10  Logistic regression

In statistics, the logistic model (or logit model) is used to model the probability of a certain class or event existing such as pass/fail, win/lose, alive/dead or healthy/sick. This can be extended to model several classes of events such as determining whether an image contains a cat, dog, lion, etc. Each object being detected in the image would be assigned a probability between 0 and 1, with a sum of one.

https://en.wikipedia.org/wiki/Logistic_regression

10.1 What’s the difference between linear regression and logistic regression?

Logistic regression analysis is used to examine the association of (categorical or continuous) independent variable(s) with one dichotomous dependent variable. This is in contrast to linear regression analysis in which the dependent variable is a continuous variable.

https://www.javatpoint.com/linear-regression-vs-logistic-regression-in-machine-learning

10.2 Logistic regression in Python

https://realpython.com/logistic-regression-python/

https://towardsdatascience.com/building-a-logistic-regression-in-python-step-by-step-becd4d56c9c8

10.3 Logistic regression: simple example

Import packages

import numpy as np
from sklearn.linear_model import LogisticRegression
from scipy.special import expit
import matplotlib.pyplot as plt
from sklearn.metrics import confusion_matrix
import seaborn as sns

Make up data

x = np.arange(10).reshape(-1, 1)
y = np.array([0, 0, 0, 0, 1, 1, 1, 1, 1, 1])
x
array([[0],
       [1],
       [2],
       [3],
       [4],
       [5],
       [6],
       [7],
       [8],
       [9]])

Note: we use reshape on x because when using the LogisticRegression function the x array must be two-dimensional.

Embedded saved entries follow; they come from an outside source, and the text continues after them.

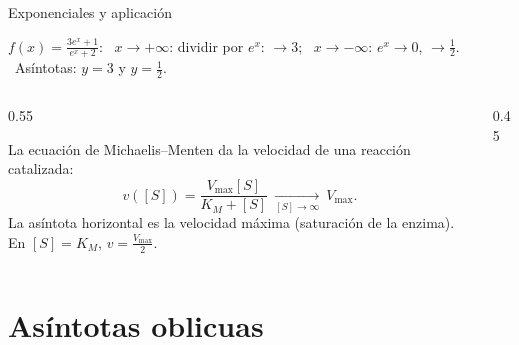 \documentclass[10pt,aspectratio=169]{beamer}
\begin{document}
\begin{frame}{Exponenciales y aplicación}
  \begin{ejemplo}[6]
    $\displaystyle f(x)=\frac{3e^x+1}{e^x+2}$: \ $x\to+\infty$: dividir por $e^x$: $\to3$; \ $x\to-\infty$: $e^x\to0$, $\to\frac12$.
    \ Asíntotas: $y=3$ y $y=\frac12$.
  \end{ejemplo}
  \begin{columns}
    \begin{column}{0.55\textwidth}
      \begin{ejemplo}
        La ecuación de Michaelis--Menten da la velocidad de una reacción catalizada:
        \[ v([S])=\frac{V_{\max}[S]}{K_M+[S]}\ \xrightarrow[{[S]}\to\infty]{}\ V_{\max}. \]
        La asíntota horizontal es la velocidad máxima (saturación de la enzima). En $[S]=K_M$, $v=\frac{V_{\max}}2$.
      \end{ejemplo}
    \end{column}
    \begin{column}{0.45\textwidth}
      \centering
    \end{column}
  \end{columns}
\end{frame}

\section{Asíntotas oblicuas}
\end{document}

Using reshape() with the arguments -1, 1 gives us as many rows as needed and one column.

fig, ax = plt.subplots()
ax.scatter(x, y, 
           color='black', 
           s=100, 
           label="actual data")
ax.set_xlabel("X")
ax.set_ylabel("Y")
ax.legend()
<matplotlib.legend.Legend at 0x128e72bd0>

Create the model

model = LogisticRegression(solver='liblinear')

Train the model

model.fit(x, y)
LogisticRegression(solver='liblinear')
In a Jupyter environment, please rerun this cell to show the HTML representation or trust the notebook.
On GitHub, the HTML representation is unable to render, please try loading this page with nbviewer.org.

Alternatively, we can create and fit the model in just one step


model = LogisticRegression(solver='liblinear', random_state=0).fit(x, y)

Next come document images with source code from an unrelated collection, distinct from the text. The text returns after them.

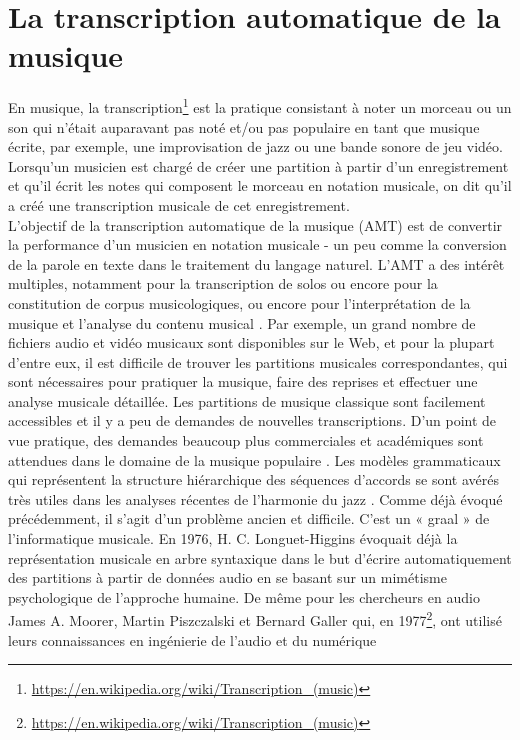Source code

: \section{La transcription automatique de la musique}
En musique, la transcription\footnote{\url{
https://en.wikipedia.org/wiki/Transcription_(music)}} est la pratique
consistant à noter un morceau ou un son qui n'était auparavant pas noté et/ou
pas populaire en tant que musique écrite, par exemple, une improvisation de
jazz ou une bande sonore de jeu vidéo. Lorsqu'un musicien est chargé de créer
une partition à partir d'un enregistrement et qu'il écrit les notes qui
composent le morceau en notation musicale, on dit qu'il a créé une
transcription musicale de cet enregistrement.\\
L'objectif de la transcription automatique de la musique (AMT)
\cite{future_directions} est de convertir la performance d'un musicien en
notation musicale - un peu comme la conversion de la parole en texte dans le
traitement du langage naturel. L’AMT a des intérêt multiples, notamment pour la
transcription de solos ou encore pour la constitution de corpus musicologiques,
ou encore pour l'interprétation de la musique et l'analyse du contenu musical
\cite{SHIBATA2021262}. Par exemple, un grand nombre de fichiers audio et vidéo
musicaux sont disponibles sur le Web, et pour la plupart d'entre eux, il est
difficile de trouver les partitions musicales correspondantes, qui sont
nécessaires pour pratiquer la musique, faire des reprises et effectuer une
analyse musicale détaillée. Les partitions de musique classique sont facilement
accessibles et il y a peu de demandes de nouvelles transcriptions. D'un point
de vue pratique, des demandes beaucoup plus commerciales et académiques sont
attendues dans le domaine de la musique populaire \cite{SHIBATA2021262}. Les
modèles grammaticaux qui représentent la structure hiérarchique des séquences
d'accords se sont avérés très utiles dans les analyses récentes de l'harmonie
du jazz \cite{harasimjazz}.
Comme déjà évoqué précédemment, il s’agit d’un problème ancien et difficile.
C’est un « graal » de l’informatique musicale. En 1976, H. C. Longuet-Higgins
\cite{first_one} évoquait déjà la représentation musicale en arbre syntaxique
dans le but d’écrire automatiquement des partitions à partir de données audio
en se basant sur un mimétisme psychologique de l’approche humaine. De même pour
les chercheurs en audio James A. Moorer, Martin Piszczalski et Bernard Galler
qui, en 1977\footnote{\url{https://en.wikipedia.org/wiki/Transcription_(music)}
}, ont utilisé leurs connaissances en ingénierie de l’audio et du numérique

Our potential y-values… not very surprising

model.classes_
array([0, 1])

The model’s intercept

model.intercept_
array([-1.04608067])

The model’s coefficient

model.coef_
array([[0.51491375]])

Evaluate the model

model.predict_proba(x)
array([[0.74002157, 0.25997843],
       [0.62975524, 0.37024476],
       [0.5040632 , 0.4959368 ],
       [0.37785549, 0.62214451],
       [0.26628093, 0.73371907],
       [0.17821501, 0.82178499],
       [0.11472079, 0.88527921],
       [0.07186982, 0.92813018],
       [0.04422513, 0.95577487],
       [0.02690569, 0.97309431]])

This returns the matrix of probabilities that the predicted output is equal to zero or one. The first column is the probability of the predicted output being zero, that is 1 - 𝑝(𝑥). The second column is the probability that the output is one, or 𝑝(𝑥).

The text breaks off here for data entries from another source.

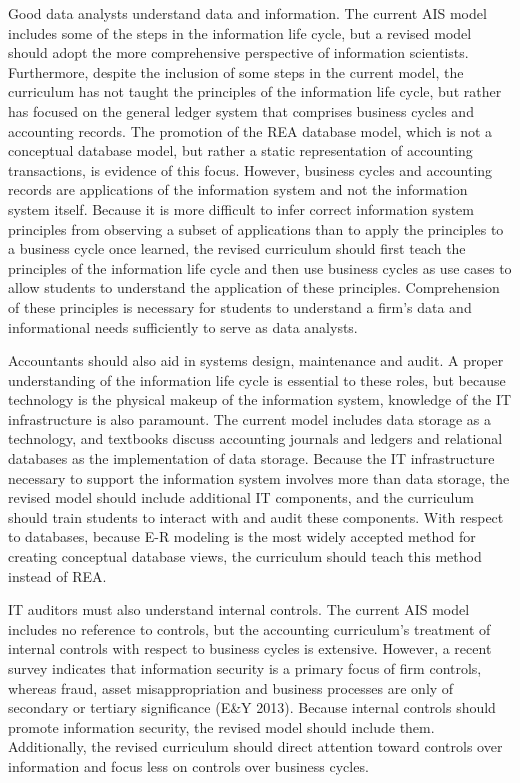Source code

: \documentclass[12pt]{article}
\begin{document}
Good data analysts understand data and information. The current AIS model includes some of the steps in the information life cycle, but a revised model should adopt the more comprehensive perspective of information scientists. Furthermore, despite the inclusion of some steps in the current model, the curriculum has not taught the principles of the information life cycle, but rather has focused on the general ledger system that comprises business cycles and accounting records. The promotion of the REA database model, which is not a conceptual database model, but rather a static representation of accounting transactions, is evidence of this focus. However, business cycles and accounting records are applications of the information system and not the information system itself. Because it is more difficult to infer correct information system principles from observing a subset of applications than to apply the principles to a business cycle once learned, the revised curriculum should first teach the principles of the information life cycle and then use business cycles as use cases to allow students to understand the application of these principles. Comprehension of these principles is necessary for students to understand a firm's data and informational needs sufficiently to serve as data analysts.

Accountants should also aid in systems design, maintenance and audit. A proper understanding of the information life cycle is essential to these roles, but because technology is the physical makeup of the information system, knowledge of the IT infrastructure is also paramount. The current model includes data storage as a technology, and textbooks discuss accounting journals and ledgers and relational databases as the implementation of data storage. Because the IT infrastructure necessary to support the information system involves more than data storage, the revised model should include additional IT components, and the curriculum should train students to interact with and audit these components. With respect to databases, because E-R modeling is the most widely accepted method for creating conceptual database views, the curriculum should teach this method instead of REA.

IT auditors must also understand internal controls. The current AIS model includes no reference to controls, but the accounting curriculum's treatment of internal controls with respect to business cycles is extensive. However, a recent survey indicates that information security is a primary focus of firm controls, whereas fraud, asset misappropriation and business processes are only of secondary or tertiary significance (E\&Y 2013). Because internal controls should promote information security, the revised model should include them. Additionally, the revised curriculum should direct attention toward controls over information and focus less on controls over business cycles.
\end{document}
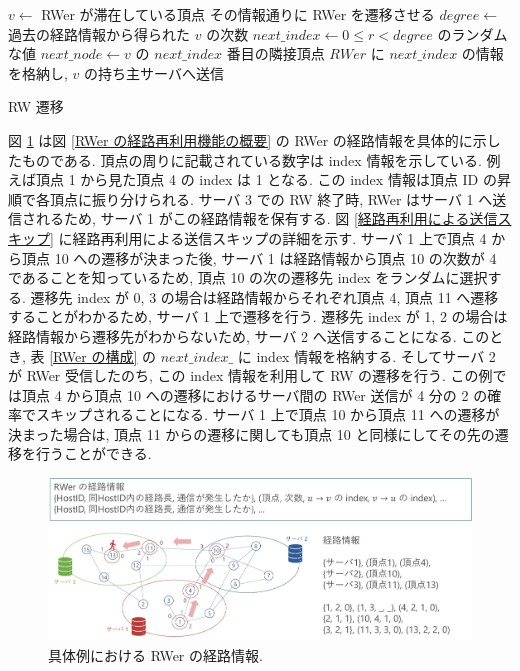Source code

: \begin{algorithm}[t]
\DontPrintSemicolon
\nl     $v \leftarrow$ RWer が滞在している頂点\;
\nl     {} {
\nl         {} {
\nl             その情報通りに RWer を遷移させる\;}
\nl         {}}
\nl     {} {
\nl         $degree \leftarrow$ 過去の経路情報から得られた $v$ の次数\;
\nl         $next\_index \leftarrow 0 \leq r < degree$ のランダムな値\;
\nl         $next\_node \leftarrow v$ の $next\_index$ 番目の隣接頂点\;
\nl         {} {
\nl             $RWer$ に $next\_index$ の情報を格納し, $v$ の持ち主サーバへ送信\;}
\nl         {}}
\caption{{RW 遷移} \label{RW 遷移}}
\end{algorithm}

図 \ref{具体例における RWer の経路情報} は図 \ref{RWer の経路再利用機能の概要} の RWer の経路情報を具体的に示したものである. 頂点の周りに記載されている数字は index 情報を示している. 例えば頂点 1 から見た頂点 4 の index は 1 となる. この index 情報は頂点 ID の昇順で各頂点に振り分けられる. サーバ 3 での RW 終了時, RWer はサーバ 1 へ送信されるため, サーバ 1 がこの経路情報を保有する. 図 \ref{経路再利用による送信スキップ} に経路再利用による送信スキップの詳細を示す. サーバ 1 上で頂点 4 から頂点 10 への遷移が決まった後, サーバ 1 は経路情報から頂点 10 の次数が 4 であることを知っているため, 頂点 10 の次の遷移先 index をランダムに選択する. 遷移先 index が 0, 3 の場合は経路情報からそれぞれ頂点 4, 頂点 11 へ遷移することがわかるため, サーバ 1 上で遷移を行う. 遷移先 index が 1, 2 の場合は経路情報から遷移先がわからないため, サーバ 2 へ送信することになる. このとき, 表 \ref{RWer の構成} の $next\_index\_$ に index 情報を格納する. そしてサーバ 2 が RWer 受信したのち, この index 情報を利用して RW の遷移を行う. この例では頂点 4 から頂点 10 への遷移におけるサーバ間の RWer 送信が 4 分の 2 の確率でスキップされることになる. サーバ 1 上で頂点 10 から頂点 11 への遷移が決まった場合は, 頂点 11 からの遷移に関しても頂点 10 と同様にしてその先の遷移を行うことができる. 

\begin{figure}[t]
    \centering
    \includegraphics[scale=0.5]{figure/path_ex.pdf}
    \caption{具体例における RWer の経路情報.}
    \label{具体例における RWer の経路情報}
\end{figure}

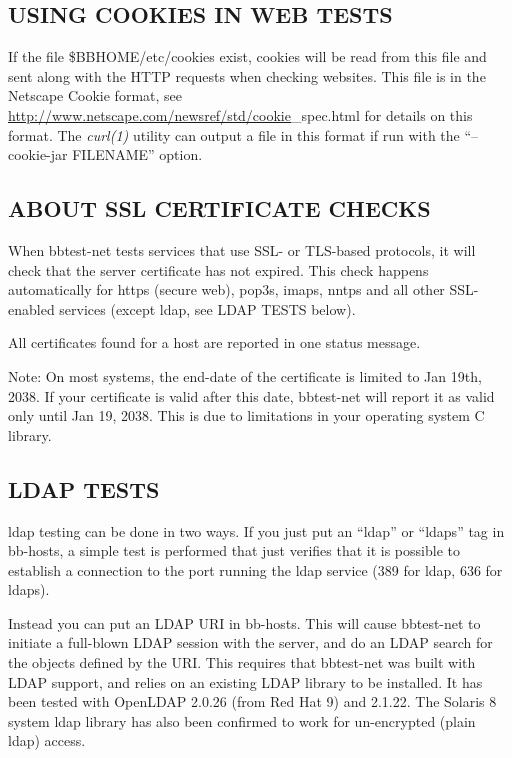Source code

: \subsection{USING COOKIES IN WEB TESTS}
 If the file \$BBHOME/etc/cookies exist, cookies will be read from
 this file and sent along with the HTTP requests when checking
 websites. This file is in the Netscape Cookie format, see
 \url{http://www.netscape.com/newsref/std/cookie}\_spec.html for
 details on this format. The \emph{curl(1)} utility can output a file
 in this format if run with the ``--cookie-jar FILENAME'' option. 


 


 
\subsection{ABOUT SSL CERTIFICATE CHECKS}
 When bbtest-net tests services that use SSL- or TLS-based protocols,
 it will check that the server certificate has not expired. This check
 happens automatically for https (secure web), pop3s, imaps, nntps and
 all other SSL-enabled services (except ldap, see LDAP TESTS below). 


  All certificates found for a host are reported in one status message. 


  Note: On most systems, the end-date of the certificate is limited to
  Jan 19th, 2038. If your certificate is valid after this date,
  bbtest-net will report it as valid only until Jan 19, 2038. This is
  due to limitations in your operating system C library. 


 
\subsection{LDAP TESTS}
 ldap testing can be done in two ways. If you just put an ``ldap'' or
 ``ldaps'' tag in bb-hosts, a simple test is performed that just
 verifies that it is possible to establish a connection to the port
 running the ldap service (389 for ldap, 636 for ldaps). 


  Instead you can put an LDAP URI in bb-hosts. This will cause
  bbtest-net to initiate a full-blown LDAP session with the server,
  and do an LDAP search for the objects defined by the URI. This
  requires that bbtest-net was built with LDAP support, and relies on
  an existing LDAP library to be installed. It has been tested with
  OpenLDAP 2.0.26 (from Red Hat 9) and 2.1.22. The Solaris 8 system
  ldap library has also been confirmed to work for un-encrypted (plain
  ldap) access.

You can get the actual predictions, based on the probability matrix and the values of 𝑝(𝑥), with .predict(). This function returns the predicted output values as a one-dimensional array.

model.predict(x)
array([0, 0, 0, 1, 1, 1, 1, 1, 1, 1])

Plot the results

fig, ax = plt.subplots()
ax.scatter(x, y,
           color='black', 
           s=100, 
           label="actual data")
ax.scatter(x, model.predict(x), 
           color='red', 
           label="predicted")
ax.legend()
<matplotlib.legend.Legend at 0x12b0c6010>

x_test = np.linspace(0, 10, 300).reshape(-1, 1)

fig, ax = plt.subplots()
ax.scatter(x, y, 
           color='black', 
           s=100, 
           label="actual data")
ax.scatter(x_test, 
           model.predict(x_test), 
           color='red', 
           label="predicted")
ax.legend()
<matplotlib.legend.Legend at 0x12b0b7c10>

According to the logistic function:
### p=\frac{1}{1+e^{-(a+bx)}} * expit() This is a function from the SciPy library, specifically from the scipy.special module. It calculates the sigmoid function, which is defined as 1 / (1 + exp(-x)).
* .ravel() This function is called on the result of expit() to flatten or reshape the output as a 1-dimensional array. It converts a potentially multi-dimensional array into a contiguous flattened array.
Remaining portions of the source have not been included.